▶ **EXERCISE BRIEF**
Across the entries below, count the lines in which the word "only" occurs. Reply with the count alone.

Top of RECORDED DATA

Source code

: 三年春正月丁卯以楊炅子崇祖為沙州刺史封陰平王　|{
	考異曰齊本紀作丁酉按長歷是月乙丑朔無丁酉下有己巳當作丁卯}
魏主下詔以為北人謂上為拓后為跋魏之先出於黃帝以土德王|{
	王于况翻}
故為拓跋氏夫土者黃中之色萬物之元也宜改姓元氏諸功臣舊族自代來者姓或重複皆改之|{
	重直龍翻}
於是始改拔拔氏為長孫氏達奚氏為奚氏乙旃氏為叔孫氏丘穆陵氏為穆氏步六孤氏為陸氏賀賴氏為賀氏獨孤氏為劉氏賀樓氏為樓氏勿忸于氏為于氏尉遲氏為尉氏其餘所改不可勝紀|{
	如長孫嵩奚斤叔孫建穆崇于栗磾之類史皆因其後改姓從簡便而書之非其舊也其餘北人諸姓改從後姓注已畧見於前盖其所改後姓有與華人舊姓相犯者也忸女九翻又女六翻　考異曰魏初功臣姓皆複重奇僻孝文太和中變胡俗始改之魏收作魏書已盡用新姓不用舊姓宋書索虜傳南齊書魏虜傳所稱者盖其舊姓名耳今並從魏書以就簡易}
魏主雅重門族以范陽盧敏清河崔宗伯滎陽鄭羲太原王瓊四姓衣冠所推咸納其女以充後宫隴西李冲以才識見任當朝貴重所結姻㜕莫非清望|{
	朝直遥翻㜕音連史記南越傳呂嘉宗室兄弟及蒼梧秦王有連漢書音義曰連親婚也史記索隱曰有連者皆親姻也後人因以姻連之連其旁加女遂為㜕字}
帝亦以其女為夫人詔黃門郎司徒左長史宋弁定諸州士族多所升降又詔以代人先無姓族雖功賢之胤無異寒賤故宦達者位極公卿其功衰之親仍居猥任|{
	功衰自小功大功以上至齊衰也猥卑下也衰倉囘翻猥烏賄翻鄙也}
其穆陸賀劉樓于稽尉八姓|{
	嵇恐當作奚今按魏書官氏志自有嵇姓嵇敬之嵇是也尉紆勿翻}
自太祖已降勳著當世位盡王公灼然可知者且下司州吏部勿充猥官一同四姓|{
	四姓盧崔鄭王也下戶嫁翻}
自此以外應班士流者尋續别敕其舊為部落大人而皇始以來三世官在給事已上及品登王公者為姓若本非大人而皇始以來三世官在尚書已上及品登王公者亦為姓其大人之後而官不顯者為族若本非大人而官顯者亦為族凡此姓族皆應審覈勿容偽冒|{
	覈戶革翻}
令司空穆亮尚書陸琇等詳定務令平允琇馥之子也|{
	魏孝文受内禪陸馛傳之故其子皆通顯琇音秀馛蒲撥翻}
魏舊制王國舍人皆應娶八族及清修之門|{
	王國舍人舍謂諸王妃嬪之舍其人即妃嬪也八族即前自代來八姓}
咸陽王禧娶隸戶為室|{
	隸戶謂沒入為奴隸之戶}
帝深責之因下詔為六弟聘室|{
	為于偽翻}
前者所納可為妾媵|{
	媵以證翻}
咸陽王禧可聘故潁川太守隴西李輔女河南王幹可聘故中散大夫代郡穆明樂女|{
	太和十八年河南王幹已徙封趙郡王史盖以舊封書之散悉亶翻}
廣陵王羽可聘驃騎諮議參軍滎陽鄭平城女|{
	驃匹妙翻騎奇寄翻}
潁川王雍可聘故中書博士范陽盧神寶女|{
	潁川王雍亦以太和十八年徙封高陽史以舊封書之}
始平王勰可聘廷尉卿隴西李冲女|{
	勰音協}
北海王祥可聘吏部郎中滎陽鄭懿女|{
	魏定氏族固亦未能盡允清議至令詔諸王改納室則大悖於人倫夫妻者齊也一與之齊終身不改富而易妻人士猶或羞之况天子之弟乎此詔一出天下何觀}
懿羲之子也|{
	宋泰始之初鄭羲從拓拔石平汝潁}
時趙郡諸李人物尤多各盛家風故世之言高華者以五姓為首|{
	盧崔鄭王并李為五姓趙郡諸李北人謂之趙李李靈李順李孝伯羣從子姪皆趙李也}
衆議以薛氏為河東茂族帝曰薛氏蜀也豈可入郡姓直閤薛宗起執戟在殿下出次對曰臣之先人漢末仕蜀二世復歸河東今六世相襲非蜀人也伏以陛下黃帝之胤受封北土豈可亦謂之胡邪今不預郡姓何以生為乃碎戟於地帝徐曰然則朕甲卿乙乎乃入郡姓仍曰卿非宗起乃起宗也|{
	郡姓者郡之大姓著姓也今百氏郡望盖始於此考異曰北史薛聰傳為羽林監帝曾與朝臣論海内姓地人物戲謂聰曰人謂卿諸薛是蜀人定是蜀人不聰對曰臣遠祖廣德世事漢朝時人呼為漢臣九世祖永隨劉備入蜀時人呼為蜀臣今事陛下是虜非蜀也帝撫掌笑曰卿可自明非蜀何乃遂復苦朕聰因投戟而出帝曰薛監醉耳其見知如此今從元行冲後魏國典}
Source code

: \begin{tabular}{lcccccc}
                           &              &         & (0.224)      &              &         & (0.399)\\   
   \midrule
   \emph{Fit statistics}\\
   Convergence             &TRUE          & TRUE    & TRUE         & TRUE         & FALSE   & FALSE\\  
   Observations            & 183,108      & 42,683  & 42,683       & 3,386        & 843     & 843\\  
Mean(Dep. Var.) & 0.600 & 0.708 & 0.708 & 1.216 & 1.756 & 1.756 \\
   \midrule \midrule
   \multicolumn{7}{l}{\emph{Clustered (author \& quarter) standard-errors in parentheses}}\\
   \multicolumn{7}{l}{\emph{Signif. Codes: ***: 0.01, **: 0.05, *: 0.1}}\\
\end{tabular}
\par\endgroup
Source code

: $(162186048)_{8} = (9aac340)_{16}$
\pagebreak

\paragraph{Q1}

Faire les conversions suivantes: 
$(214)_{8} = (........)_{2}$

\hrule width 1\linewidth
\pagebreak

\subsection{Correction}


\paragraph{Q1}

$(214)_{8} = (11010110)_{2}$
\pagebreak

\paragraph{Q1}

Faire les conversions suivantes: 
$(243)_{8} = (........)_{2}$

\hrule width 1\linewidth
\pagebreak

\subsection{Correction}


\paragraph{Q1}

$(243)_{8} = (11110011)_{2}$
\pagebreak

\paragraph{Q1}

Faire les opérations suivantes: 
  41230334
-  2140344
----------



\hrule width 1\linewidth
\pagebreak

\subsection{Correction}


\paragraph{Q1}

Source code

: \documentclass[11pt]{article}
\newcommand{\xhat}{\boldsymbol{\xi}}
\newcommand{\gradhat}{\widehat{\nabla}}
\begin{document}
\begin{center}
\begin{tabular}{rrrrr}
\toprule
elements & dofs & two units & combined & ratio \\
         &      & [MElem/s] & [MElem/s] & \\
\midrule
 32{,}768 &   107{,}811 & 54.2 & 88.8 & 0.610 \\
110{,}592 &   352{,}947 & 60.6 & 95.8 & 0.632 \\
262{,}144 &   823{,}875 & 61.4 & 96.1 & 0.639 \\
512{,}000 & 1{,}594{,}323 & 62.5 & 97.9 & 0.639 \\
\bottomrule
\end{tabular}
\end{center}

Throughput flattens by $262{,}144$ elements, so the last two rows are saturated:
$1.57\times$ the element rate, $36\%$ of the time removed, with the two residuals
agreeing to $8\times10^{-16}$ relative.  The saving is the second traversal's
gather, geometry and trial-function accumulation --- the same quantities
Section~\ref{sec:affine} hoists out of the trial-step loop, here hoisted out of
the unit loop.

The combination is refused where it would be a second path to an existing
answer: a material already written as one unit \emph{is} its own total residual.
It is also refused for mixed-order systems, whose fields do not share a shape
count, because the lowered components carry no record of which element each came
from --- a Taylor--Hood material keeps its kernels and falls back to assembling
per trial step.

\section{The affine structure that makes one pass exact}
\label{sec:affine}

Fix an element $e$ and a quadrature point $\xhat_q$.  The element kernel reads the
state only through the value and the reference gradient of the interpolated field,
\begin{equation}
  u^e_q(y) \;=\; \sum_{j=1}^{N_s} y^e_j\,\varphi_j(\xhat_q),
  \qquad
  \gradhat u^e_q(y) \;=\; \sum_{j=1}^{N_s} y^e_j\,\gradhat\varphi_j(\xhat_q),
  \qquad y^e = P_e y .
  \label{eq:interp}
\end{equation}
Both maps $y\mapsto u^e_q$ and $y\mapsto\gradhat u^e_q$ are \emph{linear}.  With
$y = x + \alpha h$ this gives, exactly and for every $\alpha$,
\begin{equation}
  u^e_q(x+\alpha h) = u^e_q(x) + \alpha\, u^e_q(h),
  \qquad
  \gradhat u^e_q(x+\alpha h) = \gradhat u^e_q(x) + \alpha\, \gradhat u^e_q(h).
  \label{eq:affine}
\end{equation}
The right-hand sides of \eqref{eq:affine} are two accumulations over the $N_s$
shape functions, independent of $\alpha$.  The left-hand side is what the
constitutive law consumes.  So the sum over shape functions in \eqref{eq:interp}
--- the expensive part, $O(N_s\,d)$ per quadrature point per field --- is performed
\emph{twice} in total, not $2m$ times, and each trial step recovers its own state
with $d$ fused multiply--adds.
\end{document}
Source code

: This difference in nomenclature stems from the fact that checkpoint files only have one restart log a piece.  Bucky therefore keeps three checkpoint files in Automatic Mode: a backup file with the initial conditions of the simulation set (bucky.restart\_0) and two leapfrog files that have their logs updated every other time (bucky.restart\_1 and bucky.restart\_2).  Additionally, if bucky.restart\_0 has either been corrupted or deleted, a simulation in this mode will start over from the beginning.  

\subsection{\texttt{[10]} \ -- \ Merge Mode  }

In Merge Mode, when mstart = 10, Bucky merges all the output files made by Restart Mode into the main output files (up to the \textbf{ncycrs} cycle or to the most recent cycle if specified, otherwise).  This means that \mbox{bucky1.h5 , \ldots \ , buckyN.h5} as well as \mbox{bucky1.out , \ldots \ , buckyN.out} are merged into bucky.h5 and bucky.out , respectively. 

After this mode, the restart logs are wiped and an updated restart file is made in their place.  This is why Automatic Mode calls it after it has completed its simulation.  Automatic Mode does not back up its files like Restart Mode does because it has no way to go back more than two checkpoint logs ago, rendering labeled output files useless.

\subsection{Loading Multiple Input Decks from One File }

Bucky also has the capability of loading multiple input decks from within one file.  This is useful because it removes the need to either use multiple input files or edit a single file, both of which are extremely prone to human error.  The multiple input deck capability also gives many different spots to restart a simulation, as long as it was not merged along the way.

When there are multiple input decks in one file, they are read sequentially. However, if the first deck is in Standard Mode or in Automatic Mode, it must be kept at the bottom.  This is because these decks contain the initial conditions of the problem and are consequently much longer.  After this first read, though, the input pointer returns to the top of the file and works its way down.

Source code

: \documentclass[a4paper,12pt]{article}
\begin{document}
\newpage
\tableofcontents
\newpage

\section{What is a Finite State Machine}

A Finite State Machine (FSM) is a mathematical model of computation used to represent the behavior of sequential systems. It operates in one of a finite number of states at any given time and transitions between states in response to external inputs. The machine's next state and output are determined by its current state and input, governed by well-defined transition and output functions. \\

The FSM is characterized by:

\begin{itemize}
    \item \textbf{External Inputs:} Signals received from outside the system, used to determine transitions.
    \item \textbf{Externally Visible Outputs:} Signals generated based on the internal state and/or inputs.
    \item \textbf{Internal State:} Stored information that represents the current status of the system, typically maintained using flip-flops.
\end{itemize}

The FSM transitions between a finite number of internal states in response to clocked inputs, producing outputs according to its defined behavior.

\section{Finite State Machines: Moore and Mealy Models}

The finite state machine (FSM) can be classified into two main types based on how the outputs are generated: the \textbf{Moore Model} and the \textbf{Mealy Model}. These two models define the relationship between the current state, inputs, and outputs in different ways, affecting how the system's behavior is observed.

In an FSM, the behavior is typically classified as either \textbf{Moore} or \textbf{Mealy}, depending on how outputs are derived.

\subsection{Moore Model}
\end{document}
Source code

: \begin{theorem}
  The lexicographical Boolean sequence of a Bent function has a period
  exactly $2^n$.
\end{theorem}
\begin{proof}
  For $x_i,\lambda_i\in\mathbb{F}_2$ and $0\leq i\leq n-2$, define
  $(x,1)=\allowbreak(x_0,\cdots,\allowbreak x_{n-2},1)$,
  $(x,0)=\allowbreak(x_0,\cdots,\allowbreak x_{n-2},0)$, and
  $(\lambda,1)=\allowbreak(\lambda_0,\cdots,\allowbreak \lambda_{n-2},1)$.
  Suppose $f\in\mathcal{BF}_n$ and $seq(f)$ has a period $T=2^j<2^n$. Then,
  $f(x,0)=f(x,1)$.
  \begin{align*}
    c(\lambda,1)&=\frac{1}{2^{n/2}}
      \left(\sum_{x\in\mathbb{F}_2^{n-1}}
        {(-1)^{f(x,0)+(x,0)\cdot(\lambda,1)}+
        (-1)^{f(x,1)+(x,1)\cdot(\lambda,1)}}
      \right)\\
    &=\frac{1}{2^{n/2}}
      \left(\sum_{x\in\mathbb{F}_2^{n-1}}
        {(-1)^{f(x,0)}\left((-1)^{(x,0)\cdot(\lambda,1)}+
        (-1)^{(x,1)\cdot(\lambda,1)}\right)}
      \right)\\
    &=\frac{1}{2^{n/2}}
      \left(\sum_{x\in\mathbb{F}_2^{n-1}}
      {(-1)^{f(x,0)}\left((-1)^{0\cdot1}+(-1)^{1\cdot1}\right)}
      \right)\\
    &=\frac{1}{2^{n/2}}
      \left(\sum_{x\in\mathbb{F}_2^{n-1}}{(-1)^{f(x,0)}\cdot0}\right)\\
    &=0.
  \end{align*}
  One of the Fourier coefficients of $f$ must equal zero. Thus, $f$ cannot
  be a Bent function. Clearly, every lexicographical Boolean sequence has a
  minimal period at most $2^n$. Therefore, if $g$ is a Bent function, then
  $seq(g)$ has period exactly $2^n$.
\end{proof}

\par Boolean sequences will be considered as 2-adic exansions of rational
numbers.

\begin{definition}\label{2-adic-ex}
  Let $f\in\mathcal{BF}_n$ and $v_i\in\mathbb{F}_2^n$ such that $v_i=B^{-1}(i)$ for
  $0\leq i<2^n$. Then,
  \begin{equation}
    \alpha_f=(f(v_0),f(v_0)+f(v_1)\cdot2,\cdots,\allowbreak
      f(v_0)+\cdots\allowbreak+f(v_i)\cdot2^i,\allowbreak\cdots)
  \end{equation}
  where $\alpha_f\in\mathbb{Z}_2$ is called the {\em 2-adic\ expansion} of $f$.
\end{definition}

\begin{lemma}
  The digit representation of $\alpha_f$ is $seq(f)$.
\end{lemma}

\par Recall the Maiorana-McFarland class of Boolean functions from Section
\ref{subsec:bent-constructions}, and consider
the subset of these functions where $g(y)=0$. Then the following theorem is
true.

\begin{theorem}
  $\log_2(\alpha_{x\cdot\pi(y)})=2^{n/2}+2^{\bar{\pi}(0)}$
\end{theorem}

Bottom of RECORDED DATA

▶ **OUTPUT OF THE EXERCISE**
2